Potential budget cuts severe, widespread

Anumber of state budget areas are slated for major reductions for the new fiscal year starting July 1 because the spending plan approved by both the House and Senate protects most health care services. That is where billions of state and federal dollars are spent.

The Legislature at the third special session this year will try to avoid those budget cuts by increasing part of a temporary 1 percent state sales tax going off the books June 30. That would leave the remaining state sales tax at 4 percent.

The House Republican leadership wanted a one-third percent increase, which would make the new state sales tax 4.33 percent. Senators proposed a 4.5 percent tax, and the disagreement led to the second failed special session this year.

Without additional funds, TOPS scholarships would be funded at only 70 percent, a nearly $30 million reduction. A $97 million reduction for higher education budgets is a separate item.

The state Department of Corrections would see its funding reduced by $38 million.
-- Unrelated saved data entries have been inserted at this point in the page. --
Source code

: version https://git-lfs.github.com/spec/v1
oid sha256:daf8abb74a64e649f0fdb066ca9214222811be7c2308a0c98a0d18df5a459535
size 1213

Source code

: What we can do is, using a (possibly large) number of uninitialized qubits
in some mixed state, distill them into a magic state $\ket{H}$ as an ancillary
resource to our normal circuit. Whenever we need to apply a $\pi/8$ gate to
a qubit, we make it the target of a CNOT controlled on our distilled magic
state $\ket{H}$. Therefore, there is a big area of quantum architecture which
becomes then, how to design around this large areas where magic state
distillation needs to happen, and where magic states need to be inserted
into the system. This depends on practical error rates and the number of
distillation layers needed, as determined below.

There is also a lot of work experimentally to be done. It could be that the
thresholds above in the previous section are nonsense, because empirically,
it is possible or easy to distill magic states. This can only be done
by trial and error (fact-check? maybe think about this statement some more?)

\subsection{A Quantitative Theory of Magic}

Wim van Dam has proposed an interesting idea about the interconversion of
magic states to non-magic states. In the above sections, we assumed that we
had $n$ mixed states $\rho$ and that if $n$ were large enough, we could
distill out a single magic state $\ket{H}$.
Local sheriffs who house some state prisoners would receive $43 million less from the state. Both reductions would lead to the early release of 10,000 prisoners over the next year.

The reduction to the Supplemental Nutritional Assistance Program (food stamps) that serves 19 percent of the state population could end the program.
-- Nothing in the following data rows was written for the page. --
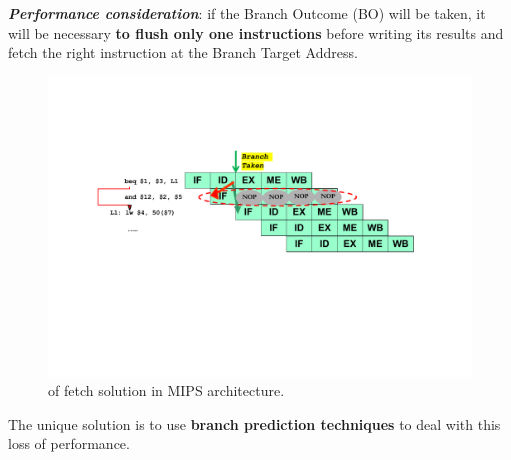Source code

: \begin{itemize}
    \textbf{\emph{Performance consideration}}: if the Branch Outcome (BO) will be taken, it will be necessary \textbf{to flush only one instructions} before writing its results and fetch the right instruction at the Branch Target Address.
    \begin{figure}[!htp]
        \centering
        \includegraphics[width=\textwidth]{img/early-evalutation-of-the-pc-2.pdf}
        \caption{ of fetch solution in MIPS architecture.}
    \end{figure}
\end{itemize}
The unique solution is to use \textbf{branch prediction techniques} to deal with this loss of performance.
Local district attorneys would lose $25 million in state support and private and parochial schools $14 million for lunchroom personnel and testing costs. A 24 percent reduction to the state Department of Education would cause the first-ever reduction to early childhood education.

Legislators have been able in the past to make other reductions protect areas like TOPS and higher education. However, the budget that was approved requires that any additional revenue be distributed on a pro-rata basis.

House GOP leaders have accused the administration of Democratic Gov. John Bel Edwards of using scare tactics to drum up support for higher taxes.

Those who administer these programs insist the consequences are real.

The only logical solution is for the House and Senate to agree to some kind of tax increase compromise in order to avoid the severity of these potential budget reductions.